私には彼氏が二人いて、どうせこんな状況は長く続かないから存分に楽しむつもりだった。
12頁 勝手にふるえてろ (文春文庫)
え?ヨシカって二人彼氏がいる浮気女なんだ。と言う感じで始まる物語。しかし読み進めていくと、次第にこの言葉の意味が浮き彫りになってくる。先ほど気持ち悪いくらいにと書いたが、読んでいて気持ち悪さを感じない人はいないと思う。それは、いわゆるオタクであるヨシカの妄想の他にも、ニの寒い自分語りなど。とにかくいやらしさが全くない気持ち悪さが、最初から最後まで続く。正直ヨシカの恋愛感情や妄想は行き過ぎなところがあるけれど、少し親近感がわく場面もあった。特にニに対しての心の声が全くその通りだと思った。男性の自分語りほど聞いていて気持ち悪いものはないと思う。特に仕事の自慢を聞きたい女性はいないのではないだろうか。しかしそれを胸を張って話してくる男性がいるのも事実。心底どうでもいい。そんなことより今朝の朝食の話をしていた方がいいわと思う。
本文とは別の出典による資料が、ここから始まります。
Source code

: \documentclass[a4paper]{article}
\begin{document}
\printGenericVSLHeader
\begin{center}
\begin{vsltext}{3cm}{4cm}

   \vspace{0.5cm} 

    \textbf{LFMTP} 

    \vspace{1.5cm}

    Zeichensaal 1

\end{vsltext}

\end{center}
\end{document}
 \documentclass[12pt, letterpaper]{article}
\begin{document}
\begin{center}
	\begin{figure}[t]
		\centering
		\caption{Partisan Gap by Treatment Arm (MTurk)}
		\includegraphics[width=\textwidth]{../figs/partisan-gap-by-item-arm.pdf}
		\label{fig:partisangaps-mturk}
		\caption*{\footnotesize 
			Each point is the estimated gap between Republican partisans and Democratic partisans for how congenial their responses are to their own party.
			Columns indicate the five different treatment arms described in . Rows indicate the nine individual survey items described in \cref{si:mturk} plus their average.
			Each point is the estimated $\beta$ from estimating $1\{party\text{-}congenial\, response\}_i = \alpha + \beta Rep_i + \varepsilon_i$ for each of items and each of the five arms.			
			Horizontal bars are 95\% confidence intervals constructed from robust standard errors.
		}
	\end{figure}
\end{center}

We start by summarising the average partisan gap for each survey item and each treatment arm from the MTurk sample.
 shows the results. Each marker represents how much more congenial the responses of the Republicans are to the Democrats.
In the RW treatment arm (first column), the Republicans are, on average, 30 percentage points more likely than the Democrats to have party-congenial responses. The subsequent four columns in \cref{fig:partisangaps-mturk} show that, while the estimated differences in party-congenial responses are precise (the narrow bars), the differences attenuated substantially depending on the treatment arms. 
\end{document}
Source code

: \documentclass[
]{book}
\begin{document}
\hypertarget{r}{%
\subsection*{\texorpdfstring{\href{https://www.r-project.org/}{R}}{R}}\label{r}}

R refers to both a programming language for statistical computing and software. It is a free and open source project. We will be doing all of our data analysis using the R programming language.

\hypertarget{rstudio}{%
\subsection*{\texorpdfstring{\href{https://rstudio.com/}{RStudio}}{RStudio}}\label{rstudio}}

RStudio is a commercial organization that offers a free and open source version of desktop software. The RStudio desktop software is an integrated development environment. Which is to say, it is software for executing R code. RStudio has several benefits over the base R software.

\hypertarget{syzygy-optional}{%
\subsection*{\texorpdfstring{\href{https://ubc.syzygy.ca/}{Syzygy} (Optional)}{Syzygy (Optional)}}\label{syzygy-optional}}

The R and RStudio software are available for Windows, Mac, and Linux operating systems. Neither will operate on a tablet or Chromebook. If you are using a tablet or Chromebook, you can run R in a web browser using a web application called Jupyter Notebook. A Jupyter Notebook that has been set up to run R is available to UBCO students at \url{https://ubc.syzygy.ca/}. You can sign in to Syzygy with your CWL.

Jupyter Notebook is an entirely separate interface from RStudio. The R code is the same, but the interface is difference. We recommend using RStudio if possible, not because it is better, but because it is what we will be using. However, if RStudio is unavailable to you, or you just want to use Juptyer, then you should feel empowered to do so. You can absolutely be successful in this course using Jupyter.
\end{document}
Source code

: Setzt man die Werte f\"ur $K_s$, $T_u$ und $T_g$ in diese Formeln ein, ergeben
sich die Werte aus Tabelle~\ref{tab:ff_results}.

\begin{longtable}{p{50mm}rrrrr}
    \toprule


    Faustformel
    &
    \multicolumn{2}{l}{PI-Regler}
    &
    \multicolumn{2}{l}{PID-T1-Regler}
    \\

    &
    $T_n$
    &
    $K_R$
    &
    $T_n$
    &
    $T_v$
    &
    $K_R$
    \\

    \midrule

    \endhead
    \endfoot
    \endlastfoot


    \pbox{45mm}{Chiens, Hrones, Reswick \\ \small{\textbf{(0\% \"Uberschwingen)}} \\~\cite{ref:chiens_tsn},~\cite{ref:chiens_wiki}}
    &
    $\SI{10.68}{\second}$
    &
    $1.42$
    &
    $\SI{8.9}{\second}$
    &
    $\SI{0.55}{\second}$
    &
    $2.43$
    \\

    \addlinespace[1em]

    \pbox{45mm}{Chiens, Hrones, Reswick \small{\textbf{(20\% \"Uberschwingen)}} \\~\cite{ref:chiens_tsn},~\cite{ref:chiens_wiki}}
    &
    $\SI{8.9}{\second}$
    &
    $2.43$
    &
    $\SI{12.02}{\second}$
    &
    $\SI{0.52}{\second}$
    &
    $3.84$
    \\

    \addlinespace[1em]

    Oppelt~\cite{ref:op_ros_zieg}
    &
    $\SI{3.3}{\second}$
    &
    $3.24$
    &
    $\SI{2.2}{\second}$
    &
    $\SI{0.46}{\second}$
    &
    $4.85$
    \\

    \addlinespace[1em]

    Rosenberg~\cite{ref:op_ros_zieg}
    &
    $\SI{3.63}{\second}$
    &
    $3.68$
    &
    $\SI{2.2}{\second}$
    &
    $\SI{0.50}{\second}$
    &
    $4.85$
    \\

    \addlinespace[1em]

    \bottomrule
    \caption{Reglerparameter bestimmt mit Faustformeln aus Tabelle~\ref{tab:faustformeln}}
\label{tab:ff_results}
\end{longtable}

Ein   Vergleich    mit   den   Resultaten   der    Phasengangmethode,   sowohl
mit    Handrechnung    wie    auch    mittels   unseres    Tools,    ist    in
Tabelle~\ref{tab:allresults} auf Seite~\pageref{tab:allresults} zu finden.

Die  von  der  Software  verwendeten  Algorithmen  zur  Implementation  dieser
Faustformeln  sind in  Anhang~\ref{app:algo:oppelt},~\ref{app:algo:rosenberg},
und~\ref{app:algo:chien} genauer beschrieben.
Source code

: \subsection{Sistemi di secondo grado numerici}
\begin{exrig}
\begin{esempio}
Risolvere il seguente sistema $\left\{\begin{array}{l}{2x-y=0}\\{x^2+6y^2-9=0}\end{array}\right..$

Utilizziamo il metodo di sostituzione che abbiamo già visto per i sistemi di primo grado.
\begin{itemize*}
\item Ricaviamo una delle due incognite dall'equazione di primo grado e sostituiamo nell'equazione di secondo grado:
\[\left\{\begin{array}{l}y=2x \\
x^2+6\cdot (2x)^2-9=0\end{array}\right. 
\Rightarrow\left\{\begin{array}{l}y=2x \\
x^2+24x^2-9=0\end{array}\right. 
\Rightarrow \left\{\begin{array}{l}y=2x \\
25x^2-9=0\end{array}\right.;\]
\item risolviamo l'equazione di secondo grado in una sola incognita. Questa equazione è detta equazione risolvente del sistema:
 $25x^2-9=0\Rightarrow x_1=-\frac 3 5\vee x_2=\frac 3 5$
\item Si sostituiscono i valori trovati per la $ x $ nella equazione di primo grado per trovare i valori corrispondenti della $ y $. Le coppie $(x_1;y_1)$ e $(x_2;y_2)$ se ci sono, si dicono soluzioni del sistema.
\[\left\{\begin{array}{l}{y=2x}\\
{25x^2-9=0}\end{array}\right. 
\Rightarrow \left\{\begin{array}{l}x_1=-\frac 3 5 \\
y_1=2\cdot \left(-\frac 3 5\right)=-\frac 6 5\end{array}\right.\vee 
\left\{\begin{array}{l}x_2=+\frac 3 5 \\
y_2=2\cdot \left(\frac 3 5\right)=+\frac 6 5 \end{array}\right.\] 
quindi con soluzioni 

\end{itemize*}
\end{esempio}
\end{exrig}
本書は綺麗な恋愛の話とは程遠い、現実にあるなんとなくの恋愛を描いた一冊だと思う。なんとなくこの人と結婚して、子供を産んで育てる。そしてなんとなく生活を送る。誰しもが大好きな人と結婚して生活するわけではない。好きという気持ちに、金銭的なものや将来性を付け加えて結婚する。好きの部分より後者に重きを置く人がほとんどだろう。生活して子供を育てるにはそれが正解なのだろう。むしろ好きだけで結婚して子供もできたが、育てられない人もたくさんいるだろう。どこかで妥協が必要なのだ。その過程を生々しく書いたのが本書だと思った。正直ヨシカも痛い部分があると思う。少し拗らせすぎて妥協するしか無かったのかもしれない。それでももっと幸せな選択肢があったのではないかと思うラストだった。